The Prairie Pothole Region of North America is characterized by millions of depressional wetlands, which provide critical habitats for globally significant populations of migratory waterfowl and other wildlife species. Due to their relatively small size and shallow depth, these wetlands are highly sensitive to climate variability and anthropogenic changes, exhibiting inter- and intra-annual inundation dynamics. Moderate-resolution satellite imagery (e.g., Landsat, Sentinel) alone cannot be used to effectively delineate these small depressional wetlands. By integrating fine spatial resolution Light Detection and Ranging (LiDAR) data and multi-temporal (2009-2017) aerial images, we developed a fully automated approach to delineate wetland inundation extent at watershed scales using Google Earth Engine.

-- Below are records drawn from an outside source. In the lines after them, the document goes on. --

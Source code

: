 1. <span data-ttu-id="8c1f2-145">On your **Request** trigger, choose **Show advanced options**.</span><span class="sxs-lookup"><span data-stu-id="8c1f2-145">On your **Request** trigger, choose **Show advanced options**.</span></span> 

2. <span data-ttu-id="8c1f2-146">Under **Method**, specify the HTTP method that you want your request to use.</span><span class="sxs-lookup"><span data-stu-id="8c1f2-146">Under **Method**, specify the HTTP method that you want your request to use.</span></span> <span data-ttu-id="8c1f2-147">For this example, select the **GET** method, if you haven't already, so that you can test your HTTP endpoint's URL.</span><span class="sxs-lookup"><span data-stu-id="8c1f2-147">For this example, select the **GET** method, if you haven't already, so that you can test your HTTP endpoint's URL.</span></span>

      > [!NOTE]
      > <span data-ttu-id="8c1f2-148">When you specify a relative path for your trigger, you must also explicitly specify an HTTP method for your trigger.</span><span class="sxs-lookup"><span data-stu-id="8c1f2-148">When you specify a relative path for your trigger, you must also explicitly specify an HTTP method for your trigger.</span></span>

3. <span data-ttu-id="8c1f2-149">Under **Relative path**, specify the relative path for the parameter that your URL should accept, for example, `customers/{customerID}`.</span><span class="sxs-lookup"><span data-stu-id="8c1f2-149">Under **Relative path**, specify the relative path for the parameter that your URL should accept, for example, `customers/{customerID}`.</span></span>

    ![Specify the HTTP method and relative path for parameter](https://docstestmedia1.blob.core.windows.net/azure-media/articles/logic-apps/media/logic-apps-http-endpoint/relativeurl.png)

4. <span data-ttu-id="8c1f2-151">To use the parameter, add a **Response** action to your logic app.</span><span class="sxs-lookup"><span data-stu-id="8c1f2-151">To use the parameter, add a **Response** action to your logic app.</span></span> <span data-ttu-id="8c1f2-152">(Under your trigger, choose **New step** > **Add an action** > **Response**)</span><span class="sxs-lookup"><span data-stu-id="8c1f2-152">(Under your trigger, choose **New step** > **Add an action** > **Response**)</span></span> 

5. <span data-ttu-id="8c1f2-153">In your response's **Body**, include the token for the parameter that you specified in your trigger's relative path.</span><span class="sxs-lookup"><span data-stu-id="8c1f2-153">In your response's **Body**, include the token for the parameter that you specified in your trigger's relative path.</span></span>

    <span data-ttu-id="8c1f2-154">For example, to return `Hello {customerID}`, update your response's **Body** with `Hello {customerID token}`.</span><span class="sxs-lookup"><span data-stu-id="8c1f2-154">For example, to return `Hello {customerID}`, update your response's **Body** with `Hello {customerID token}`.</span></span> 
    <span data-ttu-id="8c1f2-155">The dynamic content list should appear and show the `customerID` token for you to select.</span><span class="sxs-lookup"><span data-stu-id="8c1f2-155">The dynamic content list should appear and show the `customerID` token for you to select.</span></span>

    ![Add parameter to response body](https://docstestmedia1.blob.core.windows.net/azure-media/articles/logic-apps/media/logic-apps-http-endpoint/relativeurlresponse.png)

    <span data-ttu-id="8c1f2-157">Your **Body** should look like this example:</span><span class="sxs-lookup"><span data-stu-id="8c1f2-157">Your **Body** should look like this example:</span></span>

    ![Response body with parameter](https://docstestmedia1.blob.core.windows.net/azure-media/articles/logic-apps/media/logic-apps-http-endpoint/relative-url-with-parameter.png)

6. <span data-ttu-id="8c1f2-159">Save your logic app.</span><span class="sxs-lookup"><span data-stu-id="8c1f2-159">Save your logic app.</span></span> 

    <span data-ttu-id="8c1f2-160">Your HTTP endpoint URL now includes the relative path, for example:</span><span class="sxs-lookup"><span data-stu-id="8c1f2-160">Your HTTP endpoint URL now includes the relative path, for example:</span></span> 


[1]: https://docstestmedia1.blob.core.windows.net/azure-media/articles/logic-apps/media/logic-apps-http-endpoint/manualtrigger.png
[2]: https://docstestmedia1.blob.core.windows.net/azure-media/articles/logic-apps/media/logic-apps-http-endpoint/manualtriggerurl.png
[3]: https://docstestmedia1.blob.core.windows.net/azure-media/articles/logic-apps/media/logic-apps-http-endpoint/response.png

Machine learning algorithms were used to classify aerial imagery with additional spectral indices to extract potential wetland inundation areas, which were further refined using LiDAR-derived landform depressions. The wetland delineation results were then compared to the U.S. Fish and Wildlife Service National Wetlands Inventory (NWI) geospatial dataset and existing global-scale surface water products to evaluate the performance of the proposed method. We tested the workflow on 26 watersheds with a total area of 16,576 km in the Prairie Pothole Region. The results showed that the proposed method can not only delineate current wetland inundation status but also demonstrate wetland hydrological dynamics, such as wetland coalescence through fill-spill hydrological processes. Our automated algorithm provides a practical, reproducible, and scalable framework, which can be easily adapted to delineate wetland inundation dynamics at broad geographic scales.
北美草原坑洼地区有数以百万计的洼地湿地,为全球数量众多的迁徙水鸟和其他野生动物物种提供了关键栖息地。由于这些湿地面积相对较小且深度较浅,它们对气候变化和人为变化高度敏感,呈现出年际和年内的淹没动态。仅靠中等分辨率的卫星图像(如陆地卫星、哨兵卫星图像)无法有效勾勒出这些小型洼地湿地。通过整合高空间分辨率的激光雷达数据和多时段(2009 - 2017年)航空图像,我们利用谷歌地球引擎开发了一种全自动方法,用于在流域尺度上勾勒湿地淹没范围。机器学习算法被用于结合额外的光谱指数对航空图像进行分类,以提取潜在的湿地淹没区域,这些区域再利用激光雷达衍生的地形洼地进一步细化。然后将湿地勾勒结果与美国鱼类和野生动物管理局的国家湿地清单(NWI)地理空间数据集以及现有的全球尺度地表水产品进行比较,以评估所提方法的性能。我们在草原坑洼地区总面积为16576平方千米的26个流域上测试了该工作流程。结果表明,所提方法不仅能够勾勒当前湿地的淹没状况,还能展示湿地水文动态,如通过充填 - 溢流水文过程实现的湿地合并。我们的自动算法提供了一个实用、可重复且可扩展的框架,该框架可轻松适用于在广泛地理尺度上勾勒湿地淹没动态。